– Слушай! – Он встал и подошел к Кате Штейн. – А не может быть такого закона, при котором мы как-то уживались бы? Я честно не знаю, самому интересно.
– Нет, – твердо сказала Катя Штейн. – Такого закона быть не может.
– Почему? Мы же с тобой уживаемся!
– Уже два часа целых уживаемся. Но это временно. И потом, всех же не сделаешь поэтами, да? Ладно, ложись. Я сейчас постелю.
Она постелила ему на старом матрасе. Громов долго лежал без сна, смотрел на белый фонарь, яркий даже сквозь штору, на тени веток на стенах и потолке. Хорошо жить на первом этаже. Иногда далеко, на Ленинском, ревели машины ночных гонщиков.
В половине седьмого утра он проснулся, взглянул на часы, оставил благодарственную записку и тихо вылез из окна, осторожно закрыв его.
– Надо платить за квартиру, – сказал отец. Отношения с отцом были у Громова странные: когда-то они отлично понимали друг друга в главном и ничего не проговаривали вслух. Это было особенное целомудрие мужского взаимопонимания и дружбы. Теперь, увы, все выглядело подделкой – они молчали не потому, что хорошо понимали друг друга, а потому, что им нечего было сказать.
– Я заплачу, – сказал Громов. – Чего тебе таскаться, отдохни.
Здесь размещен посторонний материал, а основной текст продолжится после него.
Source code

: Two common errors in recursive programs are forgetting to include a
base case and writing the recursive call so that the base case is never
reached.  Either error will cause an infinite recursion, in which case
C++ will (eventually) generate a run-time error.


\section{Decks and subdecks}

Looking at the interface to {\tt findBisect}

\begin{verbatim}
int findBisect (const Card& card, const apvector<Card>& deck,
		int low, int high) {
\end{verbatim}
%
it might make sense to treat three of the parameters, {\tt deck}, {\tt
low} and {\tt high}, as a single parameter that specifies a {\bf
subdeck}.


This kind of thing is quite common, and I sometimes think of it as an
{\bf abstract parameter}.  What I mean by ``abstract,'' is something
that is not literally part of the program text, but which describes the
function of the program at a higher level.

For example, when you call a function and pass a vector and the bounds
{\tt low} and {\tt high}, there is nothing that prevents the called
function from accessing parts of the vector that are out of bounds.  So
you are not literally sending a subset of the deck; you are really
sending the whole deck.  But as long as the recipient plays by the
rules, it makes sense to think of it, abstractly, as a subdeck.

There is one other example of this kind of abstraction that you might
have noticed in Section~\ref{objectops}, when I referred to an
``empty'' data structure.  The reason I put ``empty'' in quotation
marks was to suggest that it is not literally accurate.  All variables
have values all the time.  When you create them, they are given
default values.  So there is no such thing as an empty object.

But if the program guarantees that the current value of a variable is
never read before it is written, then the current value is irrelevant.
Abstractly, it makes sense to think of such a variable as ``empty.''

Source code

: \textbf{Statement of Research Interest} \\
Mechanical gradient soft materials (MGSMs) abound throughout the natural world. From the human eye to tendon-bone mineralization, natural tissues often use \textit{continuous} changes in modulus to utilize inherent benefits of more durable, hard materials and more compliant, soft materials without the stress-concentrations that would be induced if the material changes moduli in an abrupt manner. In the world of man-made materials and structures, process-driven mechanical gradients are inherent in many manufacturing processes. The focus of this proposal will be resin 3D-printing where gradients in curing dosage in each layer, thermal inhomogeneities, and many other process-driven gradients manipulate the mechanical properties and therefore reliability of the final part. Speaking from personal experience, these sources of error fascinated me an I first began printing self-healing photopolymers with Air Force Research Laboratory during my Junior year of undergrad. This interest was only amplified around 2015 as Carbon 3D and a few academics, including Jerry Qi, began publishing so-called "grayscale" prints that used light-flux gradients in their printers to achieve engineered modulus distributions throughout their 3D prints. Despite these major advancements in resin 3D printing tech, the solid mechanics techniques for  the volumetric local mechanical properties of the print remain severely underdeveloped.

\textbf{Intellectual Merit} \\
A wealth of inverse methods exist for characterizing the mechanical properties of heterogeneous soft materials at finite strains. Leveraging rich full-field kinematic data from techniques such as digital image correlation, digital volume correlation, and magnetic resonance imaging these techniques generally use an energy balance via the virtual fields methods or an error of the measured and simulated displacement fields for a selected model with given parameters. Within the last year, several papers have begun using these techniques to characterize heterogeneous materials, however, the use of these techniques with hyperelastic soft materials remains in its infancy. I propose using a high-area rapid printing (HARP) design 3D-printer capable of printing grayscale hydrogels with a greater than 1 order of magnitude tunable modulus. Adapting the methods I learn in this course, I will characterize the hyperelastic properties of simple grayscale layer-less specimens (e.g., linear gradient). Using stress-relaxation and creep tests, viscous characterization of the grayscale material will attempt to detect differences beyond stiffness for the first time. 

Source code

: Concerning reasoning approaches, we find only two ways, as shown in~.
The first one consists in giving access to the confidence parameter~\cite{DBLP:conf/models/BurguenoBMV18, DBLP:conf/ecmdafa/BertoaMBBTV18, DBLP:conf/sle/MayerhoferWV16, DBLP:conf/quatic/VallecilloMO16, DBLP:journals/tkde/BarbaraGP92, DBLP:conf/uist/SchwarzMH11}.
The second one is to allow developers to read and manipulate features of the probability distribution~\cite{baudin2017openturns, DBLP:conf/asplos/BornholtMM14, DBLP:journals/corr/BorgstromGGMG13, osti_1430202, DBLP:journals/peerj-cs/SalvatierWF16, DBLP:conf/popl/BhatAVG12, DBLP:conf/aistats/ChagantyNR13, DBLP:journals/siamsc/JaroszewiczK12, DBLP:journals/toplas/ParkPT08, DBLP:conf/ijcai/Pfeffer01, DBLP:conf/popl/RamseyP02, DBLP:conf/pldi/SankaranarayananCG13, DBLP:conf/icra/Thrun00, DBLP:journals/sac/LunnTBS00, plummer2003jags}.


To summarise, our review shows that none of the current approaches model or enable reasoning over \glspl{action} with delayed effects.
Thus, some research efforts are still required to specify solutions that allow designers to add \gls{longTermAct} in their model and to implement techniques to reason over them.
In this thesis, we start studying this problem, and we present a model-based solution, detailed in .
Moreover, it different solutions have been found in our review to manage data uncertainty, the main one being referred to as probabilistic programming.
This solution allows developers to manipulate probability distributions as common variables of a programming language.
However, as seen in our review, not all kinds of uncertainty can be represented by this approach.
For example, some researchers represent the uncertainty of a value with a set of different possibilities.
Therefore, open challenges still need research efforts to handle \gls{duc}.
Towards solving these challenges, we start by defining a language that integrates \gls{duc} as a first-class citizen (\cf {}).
Мне все равно в паспортный стол и еще в поликлинику эту идиотскую.
– Там очереди везде.
– Ничего, постою. Делать все равно нечего.
– Ты знаешь, – сказал отец после долгого молчаливого чаепития, – ты все-таки не торопись с выводами. У нас тут, конечно, убого. Я знаю, что ты скажешь. Погоди. Убого, да, но если бы тебе было сколько нам, – Громов заметил это «нам», хотя отец был старше матери на семь лет, все-таки они, видно, очень несчастны, если уже сплотились в столь неразрывное целое, – если бы ты был, как мы, на пенсии, ты бы понял. У всего этого есть свои удобства. Не думай, пожалуйста. Ты, наверное, осуждаешь нас, что мы переехали. Это ведь была и твоя квартира, но…
– Ладно, пап, ладно.
– Нет, погоди. Тебя давно не было, я разучился с тобой разговаривать. Пойми, что так лучше. Тут зелено, – ах, опять не то. Я не про то говорю. Я хочу сказать, что здесь тот темп жизни, который нам подходит. Ты понимаешь?
– Понимаю, – машинально сказал Громов, отхлебывая жидкий чай; и чай они тут пили жидкий! Неужели так экономили, неужели им не присылали пособия за сына-офицера? Чай-то могли себе позволить!
– Тут все удобно, под рукой, – торопливо продолжал отец, – и маме удобно, ателье близко, ей одно надо чинить, другое… Мы не покупаем нового, ты знаешь. Мы тебе откладываем.
– Не надо мне откладывать! – разозлился Громов.
– Ну, не сердись. Я все не то говорю. Я хочу тебе сказать, что такая жизнь, как у нас… не надо ее осуждать.
– Я никого не осуждаю.
– Но я же вижу. Я сам понимаю, что было лучше. Но и ты понимай, мы все-таки уже с матерью…
– Господи, пап. Я и так об этом много думаю, как вы здесь.
– Ну ладно. Все-таки сходи куда-нибудь… к друзьям… Что тебе в эту сберкассу?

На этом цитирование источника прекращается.